Only lines with the string "label" should be returned from the data below.

-*-

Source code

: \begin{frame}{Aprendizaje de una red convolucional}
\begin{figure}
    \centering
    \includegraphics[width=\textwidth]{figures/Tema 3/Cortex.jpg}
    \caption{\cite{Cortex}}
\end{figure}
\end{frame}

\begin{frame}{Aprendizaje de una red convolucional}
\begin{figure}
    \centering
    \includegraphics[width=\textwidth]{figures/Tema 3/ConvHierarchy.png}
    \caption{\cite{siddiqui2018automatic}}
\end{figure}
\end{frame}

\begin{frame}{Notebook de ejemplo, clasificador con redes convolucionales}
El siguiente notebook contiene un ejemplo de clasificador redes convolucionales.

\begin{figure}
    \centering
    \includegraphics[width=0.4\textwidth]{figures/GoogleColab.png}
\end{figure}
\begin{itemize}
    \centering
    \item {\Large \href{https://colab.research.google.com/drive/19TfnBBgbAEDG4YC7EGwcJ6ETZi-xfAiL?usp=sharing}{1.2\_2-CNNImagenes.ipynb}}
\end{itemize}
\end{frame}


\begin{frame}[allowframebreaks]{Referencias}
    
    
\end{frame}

-*-

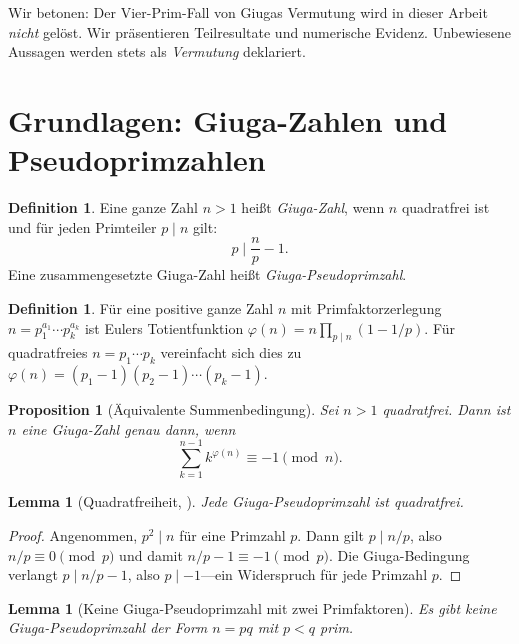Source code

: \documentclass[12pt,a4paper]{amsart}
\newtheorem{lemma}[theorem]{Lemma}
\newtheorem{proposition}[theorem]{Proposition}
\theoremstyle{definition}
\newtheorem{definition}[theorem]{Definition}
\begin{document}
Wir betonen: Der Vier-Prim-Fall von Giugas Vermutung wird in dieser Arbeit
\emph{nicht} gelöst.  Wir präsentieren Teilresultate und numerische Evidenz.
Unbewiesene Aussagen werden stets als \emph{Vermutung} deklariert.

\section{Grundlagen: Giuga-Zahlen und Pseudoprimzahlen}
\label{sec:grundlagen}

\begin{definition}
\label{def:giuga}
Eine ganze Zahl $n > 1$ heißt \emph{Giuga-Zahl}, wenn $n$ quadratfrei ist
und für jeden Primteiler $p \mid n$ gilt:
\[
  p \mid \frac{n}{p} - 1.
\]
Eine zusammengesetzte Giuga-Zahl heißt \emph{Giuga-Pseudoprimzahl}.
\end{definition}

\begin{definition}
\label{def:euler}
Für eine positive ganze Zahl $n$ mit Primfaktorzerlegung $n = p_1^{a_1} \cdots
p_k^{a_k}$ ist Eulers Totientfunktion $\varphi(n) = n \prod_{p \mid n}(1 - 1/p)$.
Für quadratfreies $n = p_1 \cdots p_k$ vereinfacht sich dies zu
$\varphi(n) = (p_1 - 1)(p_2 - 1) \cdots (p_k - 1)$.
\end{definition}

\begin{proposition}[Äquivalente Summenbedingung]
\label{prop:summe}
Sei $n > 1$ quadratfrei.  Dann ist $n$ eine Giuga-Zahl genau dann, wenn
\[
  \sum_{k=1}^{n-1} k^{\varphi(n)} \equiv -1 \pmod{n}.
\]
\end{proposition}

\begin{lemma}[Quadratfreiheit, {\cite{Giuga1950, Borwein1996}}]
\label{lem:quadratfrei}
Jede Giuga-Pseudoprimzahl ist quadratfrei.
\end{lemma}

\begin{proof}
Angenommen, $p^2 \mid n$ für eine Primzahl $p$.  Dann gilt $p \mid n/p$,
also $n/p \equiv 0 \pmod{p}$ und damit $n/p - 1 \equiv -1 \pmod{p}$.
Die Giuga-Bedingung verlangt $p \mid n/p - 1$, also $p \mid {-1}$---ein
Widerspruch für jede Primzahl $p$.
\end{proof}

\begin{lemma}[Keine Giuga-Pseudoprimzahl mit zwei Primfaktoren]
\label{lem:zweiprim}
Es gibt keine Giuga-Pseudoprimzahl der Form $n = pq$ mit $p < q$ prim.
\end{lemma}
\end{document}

-*-

**WORKED SOLUTION:**
\label{sec:grundlagen}
\label{def:giuga}
\label{def:euler}
\label{prop:summe}
\label{lem:quadratfrei}
\label{lem:zweiprim}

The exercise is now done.